A walk on the wild side
As the shortest days of the year approach, many insects have entered hibernation. We have previously suggested looking out for clusters of ladybirds gathering in nooks and crannies to spend the winter.
When we wrote that column (22 October 2004), the most common species in these hibernating clusters on campus were the dainty little Two-Spot Ladybird Adalia bipunctata and the larger (and commoner) Seven-Spot Ladybird Coccinella septempunctata.
Two years later (6 October 2006) we reported with concern the arrival on campus of the even larger Harlequin Ladybird Harmonia axyridis. This East Asian species is a voracious predator of aphids.
Harlequins are not easy to identify because they are incredibly variable in colour. Most can be described as belonging to three main forms: red or orange with a variable number of black spots (known as form succinea); black with four uniformly red spots (form spectabilis); and
black with two red spots, each marked with a black spot (form conspicua; see photograph).
Our worry in 2006 was that the new arrivals might out-compete the native species for food and even eat their larvae. Our fears seem to have been justified.
This autumn, final-year undergraduate Karl Stone has been monitoring the changes in insect abundance on campus as winter sets in. Part of his work has involved monitoring ladybirds as they enter their winter roosts in metal railings near Sycamore trees by the JMS and Pevensey II buildings. He found just five Seven-Spots and one Two-Spot, but over 100 Harlequins, mainly succinea with some conspicua and spectabilis (and one odd-ball with irregular markings).
The massive predominance of Harlequins is alarming, but needs further investigation. The first atlas of Britain and Ireland’s ladybirds, published in June this year, suggested that seven of our 26 native ladybirds have declined since 2003, when Harlequins probably arrived in Britain. These seven, however, did not include Two-Spot or Seven-Spot Ladybirds.

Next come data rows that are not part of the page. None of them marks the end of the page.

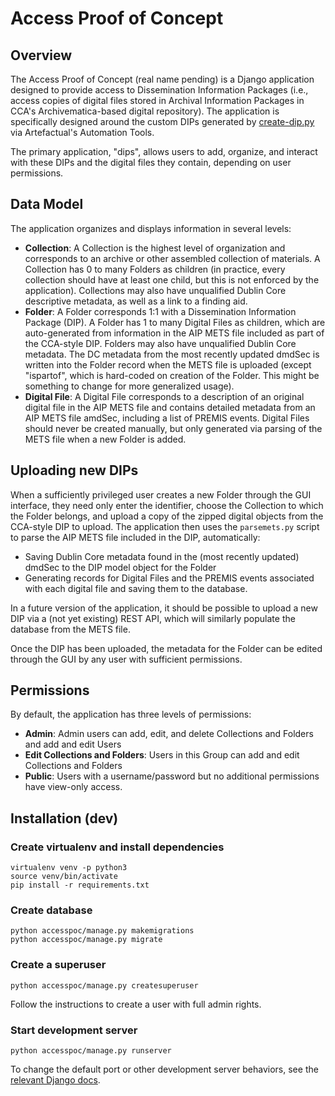 # Access Proof of Concept

## Overview

The Access Proof of Concept (real name pending) is a Django application designed to provide access to Dissemination Information Packages (i.e., access copies of digital files stored in Archival Information Packages in CCA's Archivematica-based digital repository). The application is specifically designed around the custom DIPs generated by [create-dip.py](https://github.com/artefactual/automation-tools/blob/master/aips/create_dip.py) via Artefactual's Automation Tools.

The primary application, "dips", allows users to add, organize, and interact with these DIPs and the digital files they contain, depending on user permissions.

## Data Model

The application organizes and displays information in several levels:

* **Collection**: A Collection is the highest level of organization and corresponds to an archive or other assembled collection of materials. A Collection has 0 to many Folders as children (in practice, every collection should have at least one child, but this is not enforced by the application). Collections may also have unqualified Dublin Core descriptive metadata, as well as a link to a finding aid.
* **Folder**: A Folder corresponds 1:1 with a Dissemination Information Package (DIP). A Folder has 1 to many Digital Files as children, which are auto-generated from information in the AIP METS file included as part of the CCA-style DIP. Folders may also have unqualified Dublin Core metadata. The DC metadata from the most recently updated dmdSec is written into the Folder record when the METS file is uploaded (except "ispartof", which is hard-coded on creation of the Folder. This might be something to change for more generalized usage).
* **Digital File**: A Digital File corresponds to a description of an original digital file in the AIP METS file and contains detailed metadata from an AIP METS file amdSec, including a list of PREMIS events. Digital Files should never be created manually, but only generated via parsing of the METS file when a new Folder is added.

## Uploading new DIPs

When a sufficiently privileged user creates a new Folder through the GUI interface, they need only enter the identifier, choose the Collection to which the Folder belongs, and upload a copy of the zipped digital objects from the CCA-style DIP to upload. The application then uses the `parsemets.py` script to parse the AIP METS file included in the DIP, automatically:

* Saving Dublin Core metadata found in the (most recently updated) dmdSec to the DIP model object for the Folder
* Generating records for Digital Files and the PREMIS events associated with each digital file and saving them to the database.

In a future version of the application, it should be possible to upload a new DIP via a (not yet existing) REST API, which will similarly populate the database from the METS file.

Once the DIP has been uploaded, the metadata for the Folder can be edited through the GUI by any user with sufficient permissions.

## Permissions

By default, the application has three levels of permissions:

* **Admin**: Admin users can add, edit, and delete Collections and Folders and add and edit Users
* **Edit Collections and Folders**: Users in this Group can add and edit Collections and Folders
* **Public**: Users with a username/password but no additional permissions have view-only access.

## Installation (dev)

### Create virtualenv and install dependencies

```
virtualenv venv -p python3  
source venv/bin/activate  
pip install -r requirements.txt
```

### Create database

```
python accesspoc/manage.py makemigrations
python accesspoc/manage.py migrate
```

### Create a superuser

`python accesspoc/manage.py createsuperuser`

Follow the instructions to create a user with full admin rights.

### Start development server

`python accesspoc/manage.py runserver`

To change the default port or other development server behaviors, see the [relevant Django docs](https://docs.djangoproject.com/en/1.11/intro/tutorial01/#the-development-server).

Most Two-Spots and Seven Spots have bright scarlet wing-cases with the appropriate number of black spots on the two combined. Their bright colours, which advertise their foul taste to predators, meant that ladybirds were traditionally viewed as luck-bringers. If one lands on you, folklore holds that good fortune will follow so long as the insect flies off unharmed of its own accord (possibly encouraged by blowing gently). In particular, sick people who released a ladybird were meant to have their illness carried away. Quite why the beetle was told to “fly away home, your house is on fire and your children are gone” is unclear to us.
For young people, having a ladybird land on your hand was meant to indicate imminent marriage (something we forgot to mention to Karl). There were special instructions for ladies: the direction in which the ladybird flew off was meant to indicate the direction from which her future husband would arrive.